Writing a new dataset class

This section describes how to write a dataset class that will allow access to a new format in read mode (see at the end of the section complementary information in case you also want to use this dataset class to save data in a specific format).

Writing a new dataset class may be needed in different cases:

  • to handle a completely new type of format not yet supported by cerbere (we had to write contrib datasets for formats such as GRIB, BUFR, EPS,…). This requires the most code writing.

  • to handle known formats but with non-conventional ways of storing or naming standard information (dates and times, lat/lon, dimension or coordinate names, …) or for which you want to transform, reshape the stored data in some way (even adding virtual variables computed on the fly). Usually such a dataset can be derived from a base class handling the same format and requires then less code writing.

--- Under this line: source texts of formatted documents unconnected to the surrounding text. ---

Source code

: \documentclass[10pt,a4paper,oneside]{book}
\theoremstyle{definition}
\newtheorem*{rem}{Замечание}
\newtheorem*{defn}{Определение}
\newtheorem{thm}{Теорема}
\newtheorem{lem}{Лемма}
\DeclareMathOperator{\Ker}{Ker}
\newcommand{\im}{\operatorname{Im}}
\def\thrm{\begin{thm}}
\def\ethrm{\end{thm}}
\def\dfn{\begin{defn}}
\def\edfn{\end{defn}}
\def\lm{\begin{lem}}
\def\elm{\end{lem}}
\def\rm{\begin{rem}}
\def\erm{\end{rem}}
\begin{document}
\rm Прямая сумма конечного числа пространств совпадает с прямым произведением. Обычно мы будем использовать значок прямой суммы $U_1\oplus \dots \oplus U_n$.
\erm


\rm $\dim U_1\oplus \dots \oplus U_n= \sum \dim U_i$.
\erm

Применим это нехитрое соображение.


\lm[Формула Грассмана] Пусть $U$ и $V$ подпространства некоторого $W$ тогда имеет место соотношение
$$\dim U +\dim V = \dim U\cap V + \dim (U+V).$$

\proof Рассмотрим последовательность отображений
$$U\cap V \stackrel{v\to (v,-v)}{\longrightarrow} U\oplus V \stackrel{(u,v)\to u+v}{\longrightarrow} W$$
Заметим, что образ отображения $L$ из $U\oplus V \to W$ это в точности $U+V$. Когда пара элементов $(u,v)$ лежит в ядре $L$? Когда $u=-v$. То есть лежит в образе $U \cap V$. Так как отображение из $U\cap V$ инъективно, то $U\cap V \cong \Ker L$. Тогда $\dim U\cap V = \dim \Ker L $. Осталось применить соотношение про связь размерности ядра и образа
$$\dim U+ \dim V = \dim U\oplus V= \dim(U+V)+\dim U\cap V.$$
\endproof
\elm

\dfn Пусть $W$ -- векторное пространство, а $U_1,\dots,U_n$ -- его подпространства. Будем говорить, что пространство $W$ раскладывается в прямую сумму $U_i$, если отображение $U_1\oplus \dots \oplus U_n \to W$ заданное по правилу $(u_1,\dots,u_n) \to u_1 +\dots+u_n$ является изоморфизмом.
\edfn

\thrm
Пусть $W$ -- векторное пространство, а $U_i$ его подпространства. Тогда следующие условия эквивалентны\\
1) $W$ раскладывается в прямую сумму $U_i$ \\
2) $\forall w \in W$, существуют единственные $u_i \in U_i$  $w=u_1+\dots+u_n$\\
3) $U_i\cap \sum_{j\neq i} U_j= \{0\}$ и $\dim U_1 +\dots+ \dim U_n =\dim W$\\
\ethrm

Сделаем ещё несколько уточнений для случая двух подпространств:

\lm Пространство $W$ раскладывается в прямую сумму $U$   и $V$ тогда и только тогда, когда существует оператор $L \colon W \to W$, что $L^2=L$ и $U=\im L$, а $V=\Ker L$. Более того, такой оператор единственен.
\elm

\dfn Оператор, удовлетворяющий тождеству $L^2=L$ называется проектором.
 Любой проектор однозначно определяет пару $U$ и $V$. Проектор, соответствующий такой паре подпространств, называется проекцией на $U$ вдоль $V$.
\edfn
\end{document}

The following sections explore the two cases to help you write your own dataset class. Basically it consists in writing or overriding a set of function that helps cerbere to understand and access a file content. It must implements the interface defined by Dataset class, and therefore inherit this class or one of its derived classes.

Case 1 : customize an existing format

Let’s take an OSI SAF scatterometer product, an example of which can be downloaded at:

It is a swath product NetCDF format, however it uses conventions not understood by the existing NCDataset class:

  • lat, lon and time coordinates are respectively named wvc_lat, wvc_lon and row_time

  • the row and cell dimensions expected for a Swath feature are named respectively NUMROWS (sometimes numrows in other products) and NUMCELLS (or numcells)

This is quite easy to fix because the NCDataset constructor allows to pass some dictionary to translate the coordinate and dimension names to the expect naming. The derived class for this dataset will be written in the following way:

# -*- coding: utf-8 -*-
"""
:mod:`~cerbere.dataset` class for KNMI OSI SAF scatterometer netcdf files
"""
from cerbere.dataset.ncdataset import NCDataset


class KNMIL2NCDataset(NCDataset):
    """Mapper class for KNMI netcdf files
    """

    def __init__(self, *args,  **kwargs):
        super(KNMIL2NCDataset, self).__init__(
            *args,
            dim_matching={
                'time': ['time'],
                'row': ['NUMROWS','numrows'],
                'cell': ['NUMCELLS', 'numcells'],
                'solutions': 'NUMAMBIGS',
                'views': 'NUMVIEWS'
            },
            field_matching={
                'time': 'row_time',
                'lat': ['lat', 'wvc_lat'],
                'lon': ['lon', 'wvc_lon']
            },
            **kwargs
        )

Note

In above example, other cases are addressed as well, this is why lists can be provided as key values to match different possible conventions. Other dimensions or fields can also be renamed through dim-matching and field_matching dictionaries.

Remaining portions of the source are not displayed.